Problem to work on:
From the first line to the last, copy the data exactly.

Collected data:
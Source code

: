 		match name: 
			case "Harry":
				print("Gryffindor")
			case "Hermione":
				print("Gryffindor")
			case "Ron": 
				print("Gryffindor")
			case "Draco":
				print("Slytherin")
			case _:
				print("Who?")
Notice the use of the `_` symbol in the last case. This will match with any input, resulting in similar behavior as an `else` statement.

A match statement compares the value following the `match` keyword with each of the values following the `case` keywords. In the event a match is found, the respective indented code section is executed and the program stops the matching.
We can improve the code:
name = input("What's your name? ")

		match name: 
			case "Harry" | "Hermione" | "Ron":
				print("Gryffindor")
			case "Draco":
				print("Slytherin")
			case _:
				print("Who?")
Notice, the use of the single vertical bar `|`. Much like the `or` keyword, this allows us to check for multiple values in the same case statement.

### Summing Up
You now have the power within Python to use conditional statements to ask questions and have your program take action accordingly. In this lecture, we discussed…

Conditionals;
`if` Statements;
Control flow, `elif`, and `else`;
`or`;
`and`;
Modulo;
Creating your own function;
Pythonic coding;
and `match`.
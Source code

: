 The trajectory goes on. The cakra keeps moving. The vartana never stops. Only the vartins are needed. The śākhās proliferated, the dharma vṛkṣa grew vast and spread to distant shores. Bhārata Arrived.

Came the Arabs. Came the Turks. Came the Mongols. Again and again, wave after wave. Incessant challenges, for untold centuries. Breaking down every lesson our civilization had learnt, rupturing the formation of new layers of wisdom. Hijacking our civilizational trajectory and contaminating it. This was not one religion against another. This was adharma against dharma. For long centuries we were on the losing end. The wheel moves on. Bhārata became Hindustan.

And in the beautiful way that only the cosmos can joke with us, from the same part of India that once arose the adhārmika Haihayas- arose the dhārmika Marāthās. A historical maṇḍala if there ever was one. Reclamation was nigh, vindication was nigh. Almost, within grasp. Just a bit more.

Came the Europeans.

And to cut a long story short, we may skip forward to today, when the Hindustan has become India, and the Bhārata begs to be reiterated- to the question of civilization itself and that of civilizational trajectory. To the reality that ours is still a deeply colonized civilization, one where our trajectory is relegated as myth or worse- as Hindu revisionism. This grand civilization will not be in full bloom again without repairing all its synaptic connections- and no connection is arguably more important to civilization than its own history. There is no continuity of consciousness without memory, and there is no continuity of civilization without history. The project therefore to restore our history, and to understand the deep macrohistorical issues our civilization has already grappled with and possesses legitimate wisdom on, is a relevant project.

Result for this exercise:
Source code

: 		match name: 
			case "Harry":
				print("Gryffindor")
			case "Hermione":
				print("Gryffindor")
			case "Ron": 
				print("Gryffindor")
			case "Draco":
				print("Slytherin")
			case _:
				print("Who?")
Notice the use of the `_` symbol in the last case. This will match with any input, resulting in similar behavior as an `else` statement.

A match statement compares the value following the `match` keyword with each of the values following the `case` keywords. In the event a match is found, the respective indented code section is executed and the program stops the matching.
We can improve the code:
name = input("What's your name? ")

		match name: 
			case "Harry" | "Hermione" | "Ron":
				print("Gryffindor")
			case "Draco":
				print("Slytherin")
			case _:
				print("Who?")
Notice, the use of the single vertical bar `|`. Much like the `or` keyword, this allows us to check for multiple values in the same case statement.

### Summing Up
You now have the power within Python to use conditional statements to ask questions and have your program take action accordingly. In this lecture, we discussed…

Conditionals;
`if` Statements;
Control flow, `elif`, and `else`;
`or`;
`and`;
Modulo;
Creating your own function;
Pythonic coding;
and `match`.
Source code

: The trajectory goes on. The cakra keeps moving. The vartana never stops. Only the vartins are needed. The śākhās proliferated, the dharma vṛkṣa grew vast and spread to distant shores. Bhārata Arrived.

Came the Arabs. Came the Turks. Came the Mongols. Again and again, wave after wave. Incessant challenges, for untold centuries. Breaking down every lesson our civilization had learnt, rupturing the formation of new layers of wisdom. Hijacking our civilizational trajectory and contaminating it. This was not one religion against another. This was adharma against dharma. For long centuries we were on the losing end. The wheel moves on. Bhārata became Hindustan.

And in the beautiful way that only the cosmos can joke with us, from the same part of India that once arose the adhārmika Haihayas- arose the dhārmika Marāthās. A historical maṇḍala if there ever was one. Reclamation was nigh, vindication was nigh. Almost, within grasp. Just a bit more.

Came the Europeans.

And to cut a long story short, we may skip forward to today, when the Hindustan has become India, and the Bhārata begs to be reiterated- to the question of civilization itself and that of civilizational trajectory. To the reality that ours is still a deeply colonized civilization, one where our trajectory is relegated as myth or worse- as Hindu revisionism. This grand civilization will not be in full bloom again without repairing all its synaptic connections- and no connection is arguably more important to civilization than its own history. There is no continuity of consciousness without memory, and there is no continuity of civilization without history. The project therefore to restore our history, and to understand the deep macrohistorical issues our civilization has already grappled with and possesses legitimate wisdom on, is a relevant project.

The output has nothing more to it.